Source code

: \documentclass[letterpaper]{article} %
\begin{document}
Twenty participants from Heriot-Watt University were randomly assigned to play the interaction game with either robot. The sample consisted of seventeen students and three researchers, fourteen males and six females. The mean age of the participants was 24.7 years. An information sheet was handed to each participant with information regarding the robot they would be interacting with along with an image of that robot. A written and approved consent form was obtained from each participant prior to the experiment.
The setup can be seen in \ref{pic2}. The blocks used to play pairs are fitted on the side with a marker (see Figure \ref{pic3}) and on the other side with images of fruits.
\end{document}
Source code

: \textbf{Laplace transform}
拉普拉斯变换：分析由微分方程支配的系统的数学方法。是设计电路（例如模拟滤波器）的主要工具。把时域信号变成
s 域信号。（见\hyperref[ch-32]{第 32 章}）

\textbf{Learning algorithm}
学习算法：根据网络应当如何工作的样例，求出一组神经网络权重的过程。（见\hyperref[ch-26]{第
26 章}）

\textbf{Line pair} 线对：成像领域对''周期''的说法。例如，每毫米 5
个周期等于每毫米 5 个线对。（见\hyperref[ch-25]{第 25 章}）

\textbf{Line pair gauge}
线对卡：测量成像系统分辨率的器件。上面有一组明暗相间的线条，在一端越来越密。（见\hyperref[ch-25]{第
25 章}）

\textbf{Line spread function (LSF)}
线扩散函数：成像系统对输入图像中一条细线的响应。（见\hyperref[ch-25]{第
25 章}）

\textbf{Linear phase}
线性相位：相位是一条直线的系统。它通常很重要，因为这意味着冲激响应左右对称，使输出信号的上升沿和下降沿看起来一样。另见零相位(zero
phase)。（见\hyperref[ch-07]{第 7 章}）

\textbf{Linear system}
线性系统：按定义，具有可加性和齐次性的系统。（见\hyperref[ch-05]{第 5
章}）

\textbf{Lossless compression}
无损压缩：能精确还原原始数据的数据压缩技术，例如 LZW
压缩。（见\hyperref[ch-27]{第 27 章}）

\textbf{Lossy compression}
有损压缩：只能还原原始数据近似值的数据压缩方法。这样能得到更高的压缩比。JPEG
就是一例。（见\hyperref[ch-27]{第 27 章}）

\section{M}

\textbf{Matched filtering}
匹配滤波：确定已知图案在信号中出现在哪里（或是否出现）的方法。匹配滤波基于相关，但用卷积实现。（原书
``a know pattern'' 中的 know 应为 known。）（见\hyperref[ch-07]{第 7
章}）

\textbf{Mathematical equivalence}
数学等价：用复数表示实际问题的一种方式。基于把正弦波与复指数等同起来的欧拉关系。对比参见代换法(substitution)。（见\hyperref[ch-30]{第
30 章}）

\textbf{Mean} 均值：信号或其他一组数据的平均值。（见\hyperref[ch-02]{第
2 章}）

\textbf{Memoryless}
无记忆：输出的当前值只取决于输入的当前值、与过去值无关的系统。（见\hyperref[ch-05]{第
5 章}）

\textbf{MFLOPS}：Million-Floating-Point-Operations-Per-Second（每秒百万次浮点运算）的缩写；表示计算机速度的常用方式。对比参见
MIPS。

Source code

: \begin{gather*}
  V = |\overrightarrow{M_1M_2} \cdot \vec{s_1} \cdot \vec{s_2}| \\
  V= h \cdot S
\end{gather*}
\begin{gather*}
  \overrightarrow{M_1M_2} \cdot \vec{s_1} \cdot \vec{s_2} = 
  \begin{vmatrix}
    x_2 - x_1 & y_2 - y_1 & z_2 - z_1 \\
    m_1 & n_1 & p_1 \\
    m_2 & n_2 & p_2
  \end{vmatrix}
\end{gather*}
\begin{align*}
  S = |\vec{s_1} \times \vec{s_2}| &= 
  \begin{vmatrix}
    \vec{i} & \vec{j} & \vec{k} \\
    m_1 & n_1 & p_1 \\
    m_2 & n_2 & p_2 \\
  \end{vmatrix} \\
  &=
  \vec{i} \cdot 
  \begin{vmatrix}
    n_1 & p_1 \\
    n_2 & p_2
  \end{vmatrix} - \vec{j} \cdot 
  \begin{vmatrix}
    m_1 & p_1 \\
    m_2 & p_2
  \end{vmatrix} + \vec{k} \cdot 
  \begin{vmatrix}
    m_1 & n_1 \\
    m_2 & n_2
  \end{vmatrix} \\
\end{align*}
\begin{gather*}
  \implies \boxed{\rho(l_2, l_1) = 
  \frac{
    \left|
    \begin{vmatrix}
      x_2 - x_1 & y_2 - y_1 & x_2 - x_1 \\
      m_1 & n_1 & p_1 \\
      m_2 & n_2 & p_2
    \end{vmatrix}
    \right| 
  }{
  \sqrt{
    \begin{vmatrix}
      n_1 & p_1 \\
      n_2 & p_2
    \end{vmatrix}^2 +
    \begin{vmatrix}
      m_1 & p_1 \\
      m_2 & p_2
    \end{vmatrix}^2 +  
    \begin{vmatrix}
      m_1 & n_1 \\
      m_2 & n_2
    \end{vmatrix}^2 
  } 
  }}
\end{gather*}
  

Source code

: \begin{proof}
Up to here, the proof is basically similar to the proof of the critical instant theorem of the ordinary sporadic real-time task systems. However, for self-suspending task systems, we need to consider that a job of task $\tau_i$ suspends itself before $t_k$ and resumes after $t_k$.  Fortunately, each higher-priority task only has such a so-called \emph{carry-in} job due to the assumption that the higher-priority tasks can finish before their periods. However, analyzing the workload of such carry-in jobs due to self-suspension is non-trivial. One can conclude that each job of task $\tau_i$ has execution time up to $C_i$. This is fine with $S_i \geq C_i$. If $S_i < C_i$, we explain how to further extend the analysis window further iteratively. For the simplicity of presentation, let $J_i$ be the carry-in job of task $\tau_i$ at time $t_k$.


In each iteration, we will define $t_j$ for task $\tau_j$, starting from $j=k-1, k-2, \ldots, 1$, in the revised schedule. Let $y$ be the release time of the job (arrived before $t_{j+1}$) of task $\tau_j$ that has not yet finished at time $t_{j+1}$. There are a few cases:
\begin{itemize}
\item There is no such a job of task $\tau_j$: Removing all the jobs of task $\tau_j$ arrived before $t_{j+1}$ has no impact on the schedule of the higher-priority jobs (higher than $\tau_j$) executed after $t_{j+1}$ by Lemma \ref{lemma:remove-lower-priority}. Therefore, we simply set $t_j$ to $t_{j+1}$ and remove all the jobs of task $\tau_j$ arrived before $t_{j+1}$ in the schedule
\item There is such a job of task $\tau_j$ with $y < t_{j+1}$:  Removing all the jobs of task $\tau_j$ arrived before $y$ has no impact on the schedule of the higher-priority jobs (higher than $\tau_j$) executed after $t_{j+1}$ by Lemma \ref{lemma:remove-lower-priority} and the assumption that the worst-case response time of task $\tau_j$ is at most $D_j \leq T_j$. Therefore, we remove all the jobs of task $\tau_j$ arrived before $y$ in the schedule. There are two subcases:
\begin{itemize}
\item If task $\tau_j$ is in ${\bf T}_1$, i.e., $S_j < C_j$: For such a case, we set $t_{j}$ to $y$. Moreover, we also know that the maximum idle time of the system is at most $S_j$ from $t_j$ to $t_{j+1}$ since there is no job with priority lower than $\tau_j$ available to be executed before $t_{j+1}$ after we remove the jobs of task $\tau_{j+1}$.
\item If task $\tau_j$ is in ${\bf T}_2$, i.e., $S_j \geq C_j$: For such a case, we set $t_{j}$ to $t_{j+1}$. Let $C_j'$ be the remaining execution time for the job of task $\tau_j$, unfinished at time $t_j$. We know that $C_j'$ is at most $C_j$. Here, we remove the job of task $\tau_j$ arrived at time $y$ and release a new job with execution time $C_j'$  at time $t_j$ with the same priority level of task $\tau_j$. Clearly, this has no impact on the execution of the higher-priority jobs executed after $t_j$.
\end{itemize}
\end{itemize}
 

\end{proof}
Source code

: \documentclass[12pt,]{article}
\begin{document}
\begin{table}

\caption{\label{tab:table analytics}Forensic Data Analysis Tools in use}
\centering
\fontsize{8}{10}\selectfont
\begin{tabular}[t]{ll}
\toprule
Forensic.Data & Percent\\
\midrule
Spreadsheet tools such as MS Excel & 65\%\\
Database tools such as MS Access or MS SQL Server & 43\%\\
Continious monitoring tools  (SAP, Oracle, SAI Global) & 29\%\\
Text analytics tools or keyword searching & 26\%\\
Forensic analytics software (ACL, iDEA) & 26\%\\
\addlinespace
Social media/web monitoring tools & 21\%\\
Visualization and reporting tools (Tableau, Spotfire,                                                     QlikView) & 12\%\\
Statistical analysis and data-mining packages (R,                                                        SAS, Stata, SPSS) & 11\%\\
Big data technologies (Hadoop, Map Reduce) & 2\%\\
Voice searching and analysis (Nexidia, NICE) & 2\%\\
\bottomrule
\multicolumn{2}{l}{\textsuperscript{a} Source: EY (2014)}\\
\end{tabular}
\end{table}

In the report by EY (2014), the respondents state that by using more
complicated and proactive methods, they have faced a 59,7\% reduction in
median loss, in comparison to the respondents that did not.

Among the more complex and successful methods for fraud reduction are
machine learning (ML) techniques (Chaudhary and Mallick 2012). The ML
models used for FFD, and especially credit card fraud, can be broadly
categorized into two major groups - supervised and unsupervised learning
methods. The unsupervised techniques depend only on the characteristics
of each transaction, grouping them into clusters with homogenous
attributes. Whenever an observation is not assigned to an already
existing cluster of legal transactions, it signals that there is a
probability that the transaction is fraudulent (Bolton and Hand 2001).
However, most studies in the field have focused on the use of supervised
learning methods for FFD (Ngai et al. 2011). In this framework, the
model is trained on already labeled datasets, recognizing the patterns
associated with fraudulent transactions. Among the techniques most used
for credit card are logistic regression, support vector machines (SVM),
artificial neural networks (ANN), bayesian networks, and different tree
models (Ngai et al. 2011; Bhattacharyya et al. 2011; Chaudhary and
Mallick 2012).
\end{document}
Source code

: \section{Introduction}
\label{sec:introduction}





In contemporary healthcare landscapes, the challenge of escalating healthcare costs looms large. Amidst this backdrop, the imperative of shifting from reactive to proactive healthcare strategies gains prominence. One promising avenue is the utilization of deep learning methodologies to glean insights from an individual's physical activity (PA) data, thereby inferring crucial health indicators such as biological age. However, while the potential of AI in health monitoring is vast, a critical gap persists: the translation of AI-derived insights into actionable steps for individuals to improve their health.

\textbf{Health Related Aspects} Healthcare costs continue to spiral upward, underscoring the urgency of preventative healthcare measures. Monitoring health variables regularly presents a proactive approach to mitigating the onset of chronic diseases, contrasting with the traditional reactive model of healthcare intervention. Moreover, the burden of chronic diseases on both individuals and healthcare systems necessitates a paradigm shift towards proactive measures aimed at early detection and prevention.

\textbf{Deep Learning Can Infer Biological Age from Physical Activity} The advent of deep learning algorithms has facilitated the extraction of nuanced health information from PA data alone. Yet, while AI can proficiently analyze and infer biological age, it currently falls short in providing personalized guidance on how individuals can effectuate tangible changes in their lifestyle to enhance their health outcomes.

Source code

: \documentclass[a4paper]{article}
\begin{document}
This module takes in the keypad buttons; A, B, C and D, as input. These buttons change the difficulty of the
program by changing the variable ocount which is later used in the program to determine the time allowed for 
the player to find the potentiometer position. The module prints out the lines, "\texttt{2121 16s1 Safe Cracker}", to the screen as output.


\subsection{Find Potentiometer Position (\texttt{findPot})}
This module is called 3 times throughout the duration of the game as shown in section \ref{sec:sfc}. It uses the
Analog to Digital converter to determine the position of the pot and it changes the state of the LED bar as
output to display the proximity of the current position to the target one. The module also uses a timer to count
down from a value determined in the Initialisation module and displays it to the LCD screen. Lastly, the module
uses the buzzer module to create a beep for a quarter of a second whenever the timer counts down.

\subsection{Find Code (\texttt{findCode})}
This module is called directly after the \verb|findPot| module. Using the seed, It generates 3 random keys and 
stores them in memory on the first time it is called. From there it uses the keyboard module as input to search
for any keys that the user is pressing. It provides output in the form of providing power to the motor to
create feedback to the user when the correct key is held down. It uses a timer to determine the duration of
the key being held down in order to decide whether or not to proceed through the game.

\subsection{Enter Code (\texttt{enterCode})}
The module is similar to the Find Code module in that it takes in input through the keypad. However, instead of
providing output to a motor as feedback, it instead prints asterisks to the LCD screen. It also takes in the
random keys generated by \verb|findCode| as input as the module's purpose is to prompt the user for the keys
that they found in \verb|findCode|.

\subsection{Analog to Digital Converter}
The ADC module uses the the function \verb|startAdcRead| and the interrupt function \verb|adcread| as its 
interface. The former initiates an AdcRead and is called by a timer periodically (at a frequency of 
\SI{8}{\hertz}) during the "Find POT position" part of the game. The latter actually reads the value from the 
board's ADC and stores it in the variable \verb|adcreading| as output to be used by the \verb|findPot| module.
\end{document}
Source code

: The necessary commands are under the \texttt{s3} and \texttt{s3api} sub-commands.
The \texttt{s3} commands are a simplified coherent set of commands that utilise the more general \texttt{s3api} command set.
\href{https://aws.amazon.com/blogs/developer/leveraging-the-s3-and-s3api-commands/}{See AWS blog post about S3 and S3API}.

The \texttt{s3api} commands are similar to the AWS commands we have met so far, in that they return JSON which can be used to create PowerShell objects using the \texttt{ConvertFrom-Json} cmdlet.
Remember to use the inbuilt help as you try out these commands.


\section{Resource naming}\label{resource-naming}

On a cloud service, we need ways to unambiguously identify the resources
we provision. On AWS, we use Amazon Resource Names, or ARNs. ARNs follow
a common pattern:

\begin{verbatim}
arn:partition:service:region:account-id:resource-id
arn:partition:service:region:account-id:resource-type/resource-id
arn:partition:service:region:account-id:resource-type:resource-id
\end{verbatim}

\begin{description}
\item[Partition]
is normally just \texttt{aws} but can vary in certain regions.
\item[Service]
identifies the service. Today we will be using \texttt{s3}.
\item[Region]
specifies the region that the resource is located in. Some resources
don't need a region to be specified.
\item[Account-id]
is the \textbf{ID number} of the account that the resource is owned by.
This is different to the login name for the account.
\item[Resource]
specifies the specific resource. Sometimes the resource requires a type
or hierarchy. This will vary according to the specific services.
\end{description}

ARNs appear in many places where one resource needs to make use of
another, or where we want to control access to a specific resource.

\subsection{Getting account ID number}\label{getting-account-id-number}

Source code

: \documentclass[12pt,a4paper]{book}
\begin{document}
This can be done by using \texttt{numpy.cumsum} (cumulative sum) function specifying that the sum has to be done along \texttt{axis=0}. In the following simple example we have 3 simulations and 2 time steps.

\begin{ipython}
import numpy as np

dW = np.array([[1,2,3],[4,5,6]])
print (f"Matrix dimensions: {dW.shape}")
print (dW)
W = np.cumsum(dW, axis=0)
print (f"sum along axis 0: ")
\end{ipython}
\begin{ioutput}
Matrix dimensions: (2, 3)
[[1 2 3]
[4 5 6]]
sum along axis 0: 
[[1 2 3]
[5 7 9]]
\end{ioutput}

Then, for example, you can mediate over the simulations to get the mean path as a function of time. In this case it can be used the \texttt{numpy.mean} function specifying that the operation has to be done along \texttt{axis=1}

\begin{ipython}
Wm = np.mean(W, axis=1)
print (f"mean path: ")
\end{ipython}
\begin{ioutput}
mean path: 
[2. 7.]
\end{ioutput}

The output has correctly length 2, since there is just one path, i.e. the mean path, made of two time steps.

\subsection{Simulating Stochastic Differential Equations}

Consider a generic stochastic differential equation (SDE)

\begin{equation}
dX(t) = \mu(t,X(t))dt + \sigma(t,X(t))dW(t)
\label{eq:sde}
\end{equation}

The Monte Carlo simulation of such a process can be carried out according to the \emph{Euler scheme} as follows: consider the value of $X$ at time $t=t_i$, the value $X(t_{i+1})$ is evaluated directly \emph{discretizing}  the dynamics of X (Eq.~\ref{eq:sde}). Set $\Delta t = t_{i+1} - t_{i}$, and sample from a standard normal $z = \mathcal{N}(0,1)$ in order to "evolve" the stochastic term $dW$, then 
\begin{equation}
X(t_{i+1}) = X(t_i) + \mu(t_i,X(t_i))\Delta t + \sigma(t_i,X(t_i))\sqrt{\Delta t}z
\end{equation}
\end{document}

● ● ● ● ● ● ●

* Task details
Could you restate word for word the lines above, from the one that contains "Statistical analysis and" through the one that contains "associated with fraudulent", and no others?

* Exercise result
Statistical analysis and data-mining packages (R,                                                        SAS, Stata, SPSS) & 11\%\\
Big data technologies (Hadoop, Map Reduce) & 2\%\\
Voice searching and analysis (Nexidia, NICE) & 2\%\\
\bottomrule
\multicolumn{2}{l}{\textsuperscript{a} Source: EY (2014)}\\
\end{tabular}
\end{table}

In the report by EY (2014), the respondents state that by using more
complicated and proactive methods, they have faced a 59,7\% reduction in
median loss, in comparison to the respondents that did not.

Among the more complex and successful methods for fraud reduction are
machine learning (ML) techniques (Chaudhary and Mallick 2012). The ML
models used for FFD, and especially credit card fraud, can be broadly
categorized into two major groups - supervised and unsupervised learning
methods. The unsupervised techniques depend only on the characteristics
of each transaction, grouping them into clusters with homogenous
attributes. Whenever an observation is not assigned to an already
existing cluster of legal transactions, it signals that there is a
probability that the transaction is fraudulent (Bolton and Hand 2001).
However, most studies in the field have focused on the use of supervised
learning methods for FFD (Ngai et al. 2011). In this framework, the
model is trained on already labeled datasets, recognizing the patterns
associated with fraudulent transactions. Among the techniques most used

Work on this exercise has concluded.